One of my favorite details of this sharpener is that when suctioned in, it will not move. A must have safety feature! |
Here are some guidelines to keep in mind when using a steel:
- Make sure you have plenty of room around you. Hold the steel by place ALL your fingers below the guard.
- Draw the blade across the steel, so that every part of the blade gets honed.
- Keep the knife blade at a 20 degree angle to the steel.
- Use light stokes, placing even pressure as you go down the steel. Not doing so could create a curve in the blade.
- Wash your knife and remove all residue.
Chiffonade: a fine slice of herbs and leaves, Chiffonade is a delicate knife cut that is easily achieved and often used as a garnish. For large leaves such as spinach or large herb leaves, such as basil, remove stems and place leaves one on top of the other. Roll into cylinder and cut using thin, parallel motions.You can use this technique on doughs as well, as you can see in the picture. Wonton papers, rolled up, sliced and made into thin strips, which can later on me deep fried and used as a crispy salad topping.
Batonnet: the knife cut you want to use when making fries or roasting perfectly sliced veggies. To cut a potato into batonnet, peel and cut ends and sides until you have a rectangular block, making four straight sides. This will result in even, perfect cuts. Slice lenghtwise and then stack the slices. Cut the same thickness for batonnet. Use the scraps in soups, stocks, and purees.

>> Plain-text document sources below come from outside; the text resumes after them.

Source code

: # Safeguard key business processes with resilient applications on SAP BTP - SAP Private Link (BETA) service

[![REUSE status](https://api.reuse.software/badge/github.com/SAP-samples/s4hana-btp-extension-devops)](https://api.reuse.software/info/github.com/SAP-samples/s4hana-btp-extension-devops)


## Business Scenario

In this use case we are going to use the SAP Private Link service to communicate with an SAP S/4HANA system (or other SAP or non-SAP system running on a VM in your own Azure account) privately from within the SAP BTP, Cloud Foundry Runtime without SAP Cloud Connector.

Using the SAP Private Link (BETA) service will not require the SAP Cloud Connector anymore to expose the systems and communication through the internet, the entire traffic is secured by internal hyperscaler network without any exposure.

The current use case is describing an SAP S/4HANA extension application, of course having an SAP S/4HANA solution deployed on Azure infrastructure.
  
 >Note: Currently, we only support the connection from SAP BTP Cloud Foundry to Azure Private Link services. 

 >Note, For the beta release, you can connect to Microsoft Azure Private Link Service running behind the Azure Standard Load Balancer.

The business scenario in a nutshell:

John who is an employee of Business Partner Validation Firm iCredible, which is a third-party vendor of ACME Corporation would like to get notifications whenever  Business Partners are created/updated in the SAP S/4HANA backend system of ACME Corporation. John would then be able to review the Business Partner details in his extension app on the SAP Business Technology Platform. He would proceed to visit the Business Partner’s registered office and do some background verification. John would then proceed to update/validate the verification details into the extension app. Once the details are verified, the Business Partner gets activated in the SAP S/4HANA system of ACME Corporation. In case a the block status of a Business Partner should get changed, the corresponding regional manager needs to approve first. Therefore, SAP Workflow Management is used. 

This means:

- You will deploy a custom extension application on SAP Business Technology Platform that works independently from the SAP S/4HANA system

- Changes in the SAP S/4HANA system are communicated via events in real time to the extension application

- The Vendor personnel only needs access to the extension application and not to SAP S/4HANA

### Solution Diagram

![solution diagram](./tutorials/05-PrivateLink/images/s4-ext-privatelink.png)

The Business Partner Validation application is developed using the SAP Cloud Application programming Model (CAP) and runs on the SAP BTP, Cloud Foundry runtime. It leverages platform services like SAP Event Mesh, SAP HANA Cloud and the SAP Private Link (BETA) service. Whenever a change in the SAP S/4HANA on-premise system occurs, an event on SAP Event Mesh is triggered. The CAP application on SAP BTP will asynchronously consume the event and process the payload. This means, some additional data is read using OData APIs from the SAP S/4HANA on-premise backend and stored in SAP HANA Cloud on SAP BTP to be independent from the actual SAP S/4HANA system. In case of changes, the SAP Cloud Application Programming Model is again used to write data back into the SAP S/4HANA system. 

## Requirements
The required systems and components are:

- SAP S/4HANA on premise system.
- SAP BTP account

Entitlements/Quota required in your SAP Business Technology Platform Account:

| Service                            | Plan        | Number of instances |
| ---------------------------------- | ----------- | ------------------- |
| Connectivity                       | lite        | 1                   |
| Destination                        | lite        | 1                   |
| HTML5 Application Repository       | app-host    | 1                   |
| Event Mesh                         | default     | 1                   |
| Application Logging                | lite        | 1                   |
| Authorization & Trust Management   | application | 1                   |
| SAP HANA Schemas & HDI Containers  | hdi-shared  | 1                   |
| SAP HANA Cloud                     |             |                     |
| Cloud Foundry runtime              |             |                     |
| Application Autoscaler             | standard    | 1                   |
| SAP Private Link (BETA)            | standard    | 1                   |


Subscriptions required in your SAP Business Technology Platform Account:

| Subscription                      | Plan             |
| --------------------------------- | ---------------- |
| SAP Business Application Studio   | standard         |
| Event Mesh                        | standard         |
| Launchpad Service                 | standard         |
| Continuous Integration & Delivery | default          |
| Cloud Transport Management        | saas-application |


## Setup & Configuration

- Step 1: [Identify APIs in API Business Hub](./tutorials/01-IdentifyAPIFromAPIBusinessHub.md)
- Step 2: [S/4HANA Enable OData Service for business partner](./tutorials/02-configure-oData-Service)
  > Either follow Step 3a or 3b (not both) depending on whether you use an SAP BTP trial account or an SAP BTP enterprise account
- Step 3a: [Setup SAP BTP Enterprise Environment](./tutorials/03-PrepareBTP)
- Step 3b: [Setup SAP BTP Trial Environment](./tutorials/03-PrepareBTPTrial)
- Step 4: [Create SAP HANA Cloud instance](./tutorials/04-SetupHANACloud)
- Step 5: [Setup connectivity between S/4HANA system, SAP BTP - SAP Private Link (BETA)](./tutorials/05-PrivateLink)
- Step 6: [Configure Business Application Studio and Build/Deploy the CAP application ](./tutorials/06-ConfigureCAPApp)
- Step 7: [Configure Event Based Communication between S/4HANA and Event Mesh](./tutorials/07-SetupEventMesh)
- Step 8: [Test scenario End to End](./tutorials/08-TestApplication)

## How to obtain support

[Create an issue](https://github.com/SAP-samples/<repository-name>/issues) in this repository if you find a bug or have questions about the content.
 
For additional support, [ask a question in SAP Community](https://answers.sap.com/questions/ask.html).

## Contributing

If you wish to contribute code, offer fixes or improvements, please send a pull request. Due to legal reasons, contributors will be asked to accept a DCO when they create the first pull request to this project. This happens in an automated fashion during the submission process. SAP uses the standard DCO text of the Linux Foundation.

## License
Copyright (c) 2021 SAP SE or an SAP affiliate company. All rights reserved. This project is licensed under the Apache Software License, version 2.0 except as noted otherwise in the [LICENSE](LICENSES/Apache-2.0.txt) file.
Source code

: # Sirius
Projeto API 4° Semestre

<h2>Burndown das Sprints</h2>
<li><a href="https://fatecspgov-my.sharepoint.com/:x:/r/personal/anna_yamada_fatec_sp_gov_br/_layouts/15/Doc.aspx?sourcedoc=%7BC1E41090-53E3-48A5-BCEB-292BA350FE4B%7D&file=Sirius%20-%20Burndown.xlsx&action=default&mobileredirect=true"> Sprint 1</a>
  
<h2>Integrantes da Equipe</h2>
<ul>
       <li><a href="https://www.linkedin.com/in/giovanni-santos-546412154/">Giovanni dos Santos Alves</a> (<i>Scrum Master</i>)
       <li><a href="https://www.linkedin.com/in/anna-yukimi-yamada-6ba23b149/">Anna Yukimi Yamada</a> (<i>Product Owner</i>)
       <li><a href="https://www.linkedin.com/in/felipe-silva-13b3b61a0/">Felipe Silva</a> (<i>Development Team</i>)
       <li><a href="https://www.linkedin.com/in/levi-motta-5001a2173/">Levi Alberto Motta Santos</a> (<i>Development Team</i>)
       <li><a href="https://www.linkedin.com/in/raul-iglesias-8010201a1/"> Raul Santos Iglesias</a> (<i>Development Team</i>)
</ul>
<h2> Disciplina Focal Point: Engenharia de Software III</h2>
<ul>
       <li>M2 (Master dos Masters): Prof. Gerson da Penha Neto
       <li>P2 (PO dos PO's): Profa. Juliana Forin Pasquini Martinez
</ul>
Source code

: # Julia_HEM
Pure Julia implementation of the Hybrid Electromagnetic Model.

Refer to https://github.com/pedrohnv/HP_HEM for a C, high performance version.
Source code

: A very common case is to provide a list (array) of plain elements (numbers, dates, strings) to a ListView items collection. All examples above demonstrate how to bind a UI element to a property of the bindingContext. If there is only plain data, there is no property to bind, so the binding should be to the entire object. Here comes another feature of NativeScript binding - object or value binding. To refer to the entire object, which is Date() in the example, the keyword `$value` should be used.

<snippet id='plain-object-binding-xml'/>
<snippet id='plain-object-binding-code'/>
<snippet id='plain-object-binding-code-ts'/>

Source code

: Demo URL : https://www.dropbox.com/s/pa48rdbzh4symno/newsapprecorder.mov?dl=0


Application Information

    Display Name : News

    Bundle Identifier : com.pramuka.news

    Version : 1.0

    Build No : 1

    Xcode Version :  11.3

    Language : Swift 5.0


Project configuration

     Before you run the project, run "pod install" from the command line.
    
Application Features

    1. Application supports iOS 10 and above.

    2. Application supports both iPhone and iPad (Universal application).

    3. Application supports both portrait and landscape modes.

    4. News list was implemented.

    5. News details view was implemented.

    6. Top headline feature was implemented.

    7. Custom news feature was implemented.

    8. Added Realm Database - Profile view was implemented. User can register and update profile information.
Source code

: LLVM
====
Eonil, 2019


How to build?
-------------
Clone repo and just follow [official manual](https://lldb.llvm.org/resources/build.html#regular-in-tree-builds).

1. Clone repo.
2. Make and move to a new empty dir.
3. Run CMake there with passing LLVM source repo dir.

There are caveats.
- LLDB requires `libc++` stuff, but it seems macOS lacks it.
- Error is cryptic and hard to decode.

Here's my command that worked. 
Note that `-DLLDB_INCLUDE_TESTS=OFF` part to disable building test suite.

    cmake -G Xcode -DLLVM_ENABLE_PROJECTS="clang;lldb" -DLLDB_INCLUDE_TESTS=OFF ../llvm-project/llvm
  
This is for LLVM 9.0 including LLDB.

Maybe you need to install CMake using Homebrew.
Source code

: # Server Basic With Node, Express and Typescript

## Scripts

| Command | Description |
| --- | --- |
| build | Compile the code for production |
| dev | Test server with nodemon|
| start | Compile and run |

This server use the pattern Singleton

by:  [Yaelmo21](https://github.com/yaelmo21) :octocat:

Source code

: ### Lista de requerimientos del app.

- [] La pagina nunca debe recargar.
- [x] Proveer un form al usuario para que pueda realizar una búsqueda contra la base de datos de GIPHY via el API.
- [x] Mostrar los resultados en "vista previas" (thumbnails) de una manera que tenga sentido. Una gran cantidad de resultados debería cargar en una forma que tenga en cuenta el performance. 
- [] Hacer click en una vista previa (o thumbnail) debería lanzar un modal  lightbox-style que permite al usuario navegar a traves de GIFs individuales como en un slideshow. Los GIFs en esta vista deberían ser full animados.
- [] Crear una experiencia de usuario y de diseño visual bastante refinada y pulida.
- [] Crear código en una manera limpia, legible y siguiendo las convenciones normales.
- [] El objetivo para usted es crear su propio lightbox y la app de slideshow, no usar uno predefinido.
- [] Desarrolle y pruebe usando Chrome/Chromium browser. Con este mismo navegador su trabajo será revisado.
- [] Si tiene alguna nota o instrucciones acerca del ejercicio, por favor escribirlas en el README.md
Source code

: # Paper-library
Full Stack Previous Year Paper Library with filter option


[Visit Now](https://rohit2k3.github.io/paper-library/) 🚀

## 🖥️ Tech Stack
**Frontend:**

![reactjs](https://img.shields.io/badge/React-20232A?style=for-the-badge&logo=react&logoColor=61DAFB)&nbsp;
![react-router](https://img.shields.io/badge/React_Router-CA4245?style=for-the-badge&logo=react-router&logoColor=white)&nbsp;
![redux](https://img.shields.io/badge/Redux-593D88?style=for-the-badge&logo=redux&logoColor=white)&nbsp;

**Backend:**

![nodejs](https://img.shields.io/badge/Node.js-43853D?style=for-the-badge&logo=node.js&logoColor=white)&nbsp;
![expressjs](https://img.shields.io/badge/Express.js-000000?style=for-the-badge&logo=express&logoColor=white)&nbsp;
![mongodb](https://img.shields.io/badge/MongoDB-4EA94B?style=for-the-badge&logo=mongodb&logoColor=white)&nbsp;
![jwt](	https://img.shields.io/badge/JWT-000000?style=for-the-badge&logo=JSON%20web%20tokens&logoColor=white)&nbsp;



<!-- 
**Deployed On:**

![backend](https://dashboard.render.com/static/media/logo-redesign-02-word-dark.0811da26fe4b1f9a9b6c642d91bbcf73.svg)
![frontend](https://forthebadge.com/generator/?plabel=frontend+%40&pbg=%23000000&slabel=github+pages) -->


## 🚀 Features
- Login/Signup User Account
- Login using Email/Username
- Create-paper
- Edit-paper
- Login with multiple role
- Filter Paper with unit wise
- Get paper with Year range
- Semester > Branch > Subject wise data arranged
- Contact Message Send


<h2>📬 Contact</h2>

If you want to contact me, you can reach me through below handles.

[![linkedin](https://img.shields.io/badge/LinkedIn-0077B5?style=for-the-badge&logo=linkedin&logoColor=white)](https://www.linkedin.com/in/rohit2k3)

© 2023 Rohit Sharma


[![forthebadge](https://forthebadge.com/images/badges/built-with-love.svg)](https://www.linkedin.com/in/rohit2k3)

Small, Medium, & Large Dice: after cutting batonnet and depending on the size needed, just line up the sticks and cut into dice. Great for roasting, sauteing, and frying!
Enter to win! Hone your sharpened knives by winning a 10” steel from Big Kitchen Store. To enter, visit Big Kitchen and comment telling me what kitchen item you need the most in your kitchen. The comments are the official entry, there is no purchase necessary, void where prohibited. US mailing addresses only. One (1) winner will be chosen randomly. Prize will be shipped by Big Kitchen. The contest ends Sunday, March 4th, 2012 at 11:59 pm Eastern. The winner will be announced on Monday, March 5th via email and will have 48 hours to respond before a new winner is chosen.
Disclaimer: Big Kitchen Store facilitated this review by sponsoring it with a knife sharpener and steel free of charge. As always, opinions are based on personal testing.
Do I have to pick just one thing? There is so much I would love to have, but some new saute pans would be nice!
ssehorn123@gmail.com
I could so use some new cookware. After 28 years my set has pretty much had it!!
mrsloisannjones@aol.com
Awesome giveaway! I take any opportunity to practice my knife cuts, great info you shared! I just visited Big Kitchen’s website and the noticed the kitchenaid ad, I definitely need a stand mixer. Thanks for hosting the giveaway! =]
I need a cook! 😛
I need a new Rachael Ray Orange 3-in-1 Potato Peeler and Brush
sweetheart4171(at)yahoo(dot)com
If I had this knife sharpener then all my knives would be in better shape so I would love to win!
Well I kinda need a knife sharpener too, BUT really need that Kitchenaid Ice Cream Maker Attachement:-) Thanks for sharing! Hugs, Terra
My knives need a good sharpening and definitely need. They have a great selection and if I had choice the way my kids live on bread I like to get ZOJIRUSHI BLACK HOME BAKERY SUPREME BREADMAKER
I need (or at least WANT oh so bad) one of the indoor grill pans. I see them on the cooking shows and covet them.
Nice information on the cuts!:-) I don’t have a US mailing address,so I will notify friends who do have one,to take enter the giveaway.